Directions for this task: Go through the data line by line. Copy each one holding the string "reverse".

☆ ☆ ☆ ☆ ☆ ☆ ☆

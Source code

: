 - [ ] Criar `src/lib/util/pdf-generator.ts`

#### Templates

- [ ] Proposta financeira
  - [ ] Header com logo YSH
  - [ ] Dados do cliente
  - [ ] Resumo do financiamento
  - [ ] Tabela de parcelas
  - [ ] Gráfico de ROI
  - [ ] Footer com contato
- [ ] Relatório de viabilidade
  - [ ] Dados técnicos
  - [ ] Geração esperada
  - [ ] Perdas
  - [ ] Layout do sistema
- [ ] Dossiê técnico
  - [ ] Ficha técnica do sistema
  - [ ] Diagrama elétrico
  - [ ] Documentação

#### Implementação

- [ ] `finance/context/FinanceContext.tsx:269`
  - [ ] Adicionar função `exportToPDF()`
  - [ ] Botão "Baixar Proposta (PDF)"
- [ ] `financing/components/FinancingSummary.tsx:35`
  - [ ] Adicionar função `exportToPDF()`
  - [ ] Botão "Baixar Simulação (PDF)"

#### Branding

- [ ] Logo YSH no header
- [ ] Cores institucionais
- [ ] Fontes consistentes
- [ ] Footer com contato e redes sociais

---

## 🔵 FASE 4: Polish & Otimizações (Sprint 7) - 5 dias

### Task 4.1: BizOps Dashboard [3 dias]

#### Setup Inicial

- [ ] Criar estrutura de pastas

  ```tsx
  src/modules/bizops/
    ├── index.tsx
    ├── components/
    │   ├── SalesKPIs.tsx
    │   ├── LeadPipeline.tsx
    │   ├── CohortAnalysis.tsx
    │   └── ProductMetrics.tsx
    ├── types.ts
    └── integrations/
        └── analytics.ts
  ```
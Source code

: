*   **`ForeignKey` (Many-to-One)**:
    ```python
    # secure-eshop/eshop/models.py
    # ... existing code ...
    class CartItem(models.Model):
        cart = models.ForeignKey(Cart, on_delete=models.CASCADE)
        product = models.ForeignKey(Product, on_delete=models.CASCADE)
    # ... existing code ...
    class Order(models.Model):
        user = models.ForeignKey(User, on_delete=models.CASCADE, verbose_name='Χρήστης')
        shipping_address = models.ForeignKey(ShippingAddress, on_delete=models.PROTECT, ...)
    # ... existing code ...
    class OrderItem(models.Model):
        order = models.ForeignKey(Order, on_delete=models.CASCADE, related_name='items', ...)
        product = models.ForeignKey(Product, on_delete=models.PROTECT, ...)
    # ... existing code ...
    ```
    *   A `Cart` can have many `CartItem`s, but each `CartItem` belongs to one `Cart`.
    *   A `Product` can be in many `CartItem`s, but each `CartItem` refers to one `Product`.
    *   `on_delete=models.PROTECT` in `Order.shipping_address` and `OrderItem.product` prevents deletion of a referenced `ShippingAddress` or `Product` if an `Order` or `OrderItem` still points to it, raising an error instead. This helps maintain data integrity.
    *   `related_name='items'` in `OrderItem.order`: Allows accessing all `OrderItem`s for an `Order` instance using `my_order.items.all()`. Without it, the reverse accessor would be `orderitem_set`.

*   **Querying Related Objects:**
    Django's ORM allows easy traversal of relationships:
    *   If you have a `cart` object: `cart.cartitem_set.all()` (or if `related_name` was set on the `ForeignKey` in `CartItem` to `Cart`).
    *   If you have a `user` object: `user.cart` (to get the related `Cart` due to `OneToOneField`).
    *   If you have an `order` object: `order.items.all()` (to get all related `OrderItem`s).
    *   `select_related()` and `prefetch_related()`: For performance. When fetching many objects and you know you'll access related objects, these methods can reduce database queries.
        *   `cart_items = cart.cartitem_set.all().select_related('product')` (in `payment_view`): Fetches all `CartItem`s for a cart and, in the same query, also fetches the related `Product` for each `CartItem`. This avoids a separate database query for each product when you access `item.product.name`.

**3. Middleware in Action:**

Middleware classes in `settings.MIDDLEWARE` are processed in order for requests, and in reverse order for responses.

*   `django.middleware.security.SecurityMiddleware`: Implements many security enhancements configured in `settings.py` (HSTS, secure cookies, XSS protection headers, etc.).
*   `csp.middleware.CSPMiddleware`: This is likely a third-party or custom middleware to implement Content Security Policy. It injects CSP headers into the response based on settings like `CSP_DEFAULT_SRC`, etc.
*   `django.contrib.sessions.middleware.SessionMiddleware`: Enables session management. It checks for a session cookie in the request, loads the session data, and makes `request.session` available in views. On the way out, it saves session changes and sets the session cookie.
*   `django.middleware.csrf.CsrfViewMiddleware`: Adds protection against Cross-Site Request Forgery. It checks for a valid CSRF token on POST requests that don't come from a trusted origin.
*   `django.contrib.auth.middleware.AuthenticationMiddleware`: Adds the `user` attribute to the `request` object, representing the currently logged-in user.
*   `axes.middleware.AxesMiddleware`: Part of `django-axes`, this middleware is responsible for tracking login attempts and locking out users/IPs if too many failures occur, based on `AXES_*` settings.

☆ ☆ ☆ ☆ ☆ ☆ ☆

Task result:
    *   `related_name='items'` in `OrderItem.order`: Allows accessing all `OrderItem`s for an `Order` instance using `my_order.items.all()`. Without it, the reverse accessor would be `orderitem_set`.
Middleware classes in `settings.MIDDLEWARE` are processed in order for requests, and in reverse order for responses.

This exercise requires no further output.